# Prompt
The stretch wanted below opens at the line containing "7746 & 7704 \\" and closes at the line containing "8184 & 8150". Please return it exactly, with no other lines.

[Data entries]
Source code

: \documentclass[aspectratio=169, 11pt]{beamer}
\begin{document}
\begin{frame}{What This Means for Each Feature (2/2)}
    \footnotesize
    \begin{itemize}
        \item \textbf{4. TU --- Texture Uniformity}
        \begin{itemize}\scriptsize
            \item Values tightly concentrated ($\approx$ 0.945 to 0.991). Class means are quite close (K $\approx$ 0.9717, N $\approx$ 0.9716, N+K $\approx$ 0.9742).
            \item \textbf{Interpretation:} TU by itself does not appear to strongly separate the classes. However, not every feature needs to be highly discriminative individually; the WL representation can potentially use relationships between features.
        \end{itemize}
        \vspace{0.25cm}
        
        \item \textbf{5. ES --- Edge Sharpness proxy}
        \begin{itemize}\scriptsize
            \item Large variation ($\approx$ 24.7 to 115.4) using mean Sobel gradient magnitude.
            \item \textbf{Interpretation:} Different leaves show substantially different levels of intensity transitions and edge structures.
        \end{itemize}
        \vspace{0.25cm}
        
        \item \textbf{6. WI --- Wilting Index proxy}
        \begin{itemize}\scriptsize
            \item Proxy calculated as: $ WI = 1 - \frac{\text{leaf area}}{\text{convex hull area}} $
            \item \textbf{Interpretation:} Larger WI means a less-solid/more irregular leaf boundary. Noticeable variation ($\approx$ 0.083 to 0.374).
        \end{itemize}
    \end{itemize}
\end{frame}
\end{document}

...

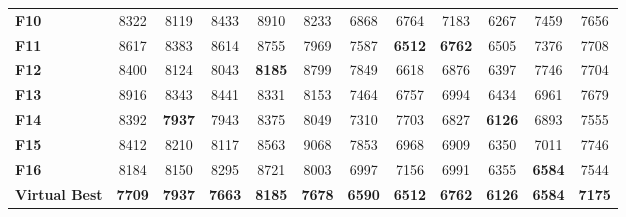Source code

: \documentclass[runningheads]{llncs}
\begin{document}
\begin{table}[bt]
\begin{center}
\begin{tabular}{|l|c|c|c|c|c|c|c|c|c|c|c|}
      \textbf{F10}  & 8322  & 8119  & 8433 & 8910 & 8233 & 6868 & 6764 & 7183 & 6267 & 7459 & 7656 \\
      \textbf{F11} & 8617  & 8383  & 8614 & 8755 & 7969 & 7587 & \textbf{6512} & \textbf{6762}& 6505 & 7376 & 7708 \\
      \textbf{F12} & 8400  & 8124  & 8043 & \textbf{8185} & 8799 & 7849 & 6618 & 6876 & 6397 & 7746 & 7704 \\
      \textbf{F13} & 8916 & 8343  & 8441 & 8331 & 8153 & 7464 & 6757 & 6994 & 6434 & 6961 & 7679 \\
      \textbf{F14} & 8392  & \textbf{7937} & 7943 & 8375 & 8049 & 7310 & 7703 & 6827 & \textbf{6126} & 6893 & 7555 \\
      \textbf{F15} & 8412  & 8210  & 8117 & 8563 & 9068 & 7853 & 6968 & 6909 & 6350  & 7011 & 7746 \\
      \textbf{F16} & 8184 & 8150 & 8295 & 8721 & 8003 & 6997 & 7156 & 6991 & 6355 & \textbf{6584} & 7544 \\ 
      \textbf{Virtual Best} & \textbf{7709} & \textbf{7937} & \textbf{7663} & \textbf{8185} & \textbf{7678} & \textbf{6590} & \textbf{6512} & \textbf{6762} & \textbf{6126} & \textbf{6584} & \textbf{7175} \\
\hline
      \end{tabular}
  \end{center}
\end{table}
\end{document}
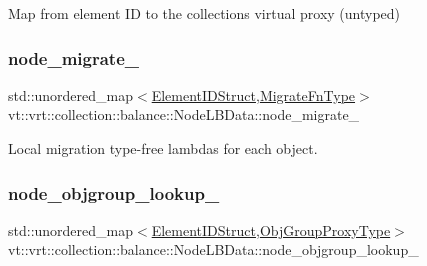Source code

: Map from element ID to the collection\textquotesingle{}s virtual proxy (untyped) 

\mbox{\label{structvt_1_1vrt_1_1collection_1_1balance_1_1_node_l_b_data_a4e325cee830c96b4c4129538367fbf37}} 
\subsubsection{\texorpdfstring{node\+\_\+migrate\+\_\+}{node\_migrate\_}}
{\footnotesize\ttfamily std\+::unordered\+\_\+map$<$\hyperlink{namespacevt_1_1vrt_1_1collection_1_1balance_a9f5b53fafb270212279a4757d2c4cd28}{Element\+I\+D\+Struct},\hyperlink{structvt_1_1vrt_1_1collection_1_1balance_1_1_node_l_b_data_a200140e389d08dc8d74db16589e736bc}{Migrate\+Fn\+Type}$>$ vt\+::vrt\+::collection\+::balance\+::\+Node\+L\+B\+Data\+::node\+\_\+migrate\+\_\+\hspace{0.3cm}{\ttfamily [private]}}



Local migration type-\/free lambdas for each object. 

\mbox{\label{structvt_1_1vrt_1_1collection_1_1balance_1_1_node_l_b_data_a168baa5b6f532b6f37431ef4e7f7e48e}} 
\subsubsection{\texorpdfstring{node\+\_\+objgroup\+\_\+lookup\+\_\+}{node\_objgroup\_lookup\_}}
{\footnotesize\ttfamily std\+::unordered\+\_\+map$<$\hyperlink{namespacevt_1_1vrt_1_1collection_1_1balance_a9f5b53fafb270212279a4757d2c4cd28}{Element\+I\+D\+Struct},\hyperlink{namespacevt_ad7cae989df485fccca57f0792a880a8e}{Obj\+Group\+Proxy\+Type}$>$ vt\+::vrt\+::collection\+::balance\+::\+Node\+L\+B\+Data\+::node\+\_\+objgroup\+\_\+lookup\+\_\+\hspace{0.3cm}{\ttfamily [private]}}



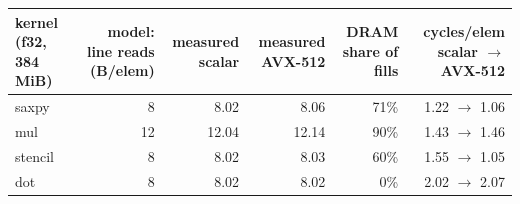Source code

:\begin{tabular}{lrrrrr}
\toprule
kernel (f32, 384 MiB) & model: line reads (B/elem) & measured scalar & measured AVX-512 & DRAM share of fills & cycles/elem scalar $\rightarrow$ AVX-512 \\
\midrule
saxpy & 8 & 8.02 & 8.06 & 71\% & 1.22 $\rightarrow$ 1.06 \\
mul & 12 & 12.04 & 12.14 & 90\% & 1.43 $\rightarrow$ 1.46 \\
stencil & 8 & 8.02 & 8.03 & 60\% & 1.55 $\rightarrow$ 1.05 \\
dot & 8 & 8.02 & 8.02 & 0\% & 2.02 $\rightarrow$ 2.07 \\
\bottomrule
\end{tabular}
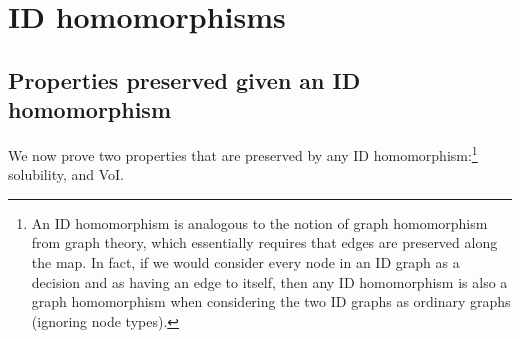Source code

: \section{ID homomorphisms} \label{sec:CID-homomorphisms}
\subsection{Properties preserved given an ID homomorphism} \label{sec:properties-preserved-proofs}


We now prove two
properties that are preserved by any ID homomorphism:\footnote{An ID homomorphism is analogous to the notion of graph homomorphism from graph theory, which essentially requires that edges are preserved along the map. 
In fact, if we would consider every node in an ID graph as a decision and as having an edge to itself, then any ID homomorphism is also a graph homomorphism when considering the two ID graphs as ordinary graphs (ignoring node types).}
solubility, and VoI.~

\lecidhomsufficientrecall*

# Output below
      \textbf{F12} & 8400  & 8124  & 8043 & \textbf{8185} & 8799 & 7849 & 6618 & 6876 & 6397 & 7746 & 7704 \\
      \textbf{F13} & 8916 & 8343  & 8441 & 8331 & 8153 & 7464 & 6757 & 6994 & 6434 & 6961 & 7679 \\
      \textbf{F14} & 8392  & \textbf{7937} & 7943 & 8375 & 8049 & 7310 & 7703 & 6827 & \textbf{6126} & 6893 & 7555 \\
      \textbf{F15} & 8412  & 8210  & 8117 & 8563 & 9068 & 7853 & 6968 & 6909 & 6350  & 7011 & 7746 \\
      \textbf{F16} & 8184 & 8150 & 8295 & 8721 & 8003 & 6997 & 7156 & 6991 & 6355 & \textbf{6584} & 7544 \\ 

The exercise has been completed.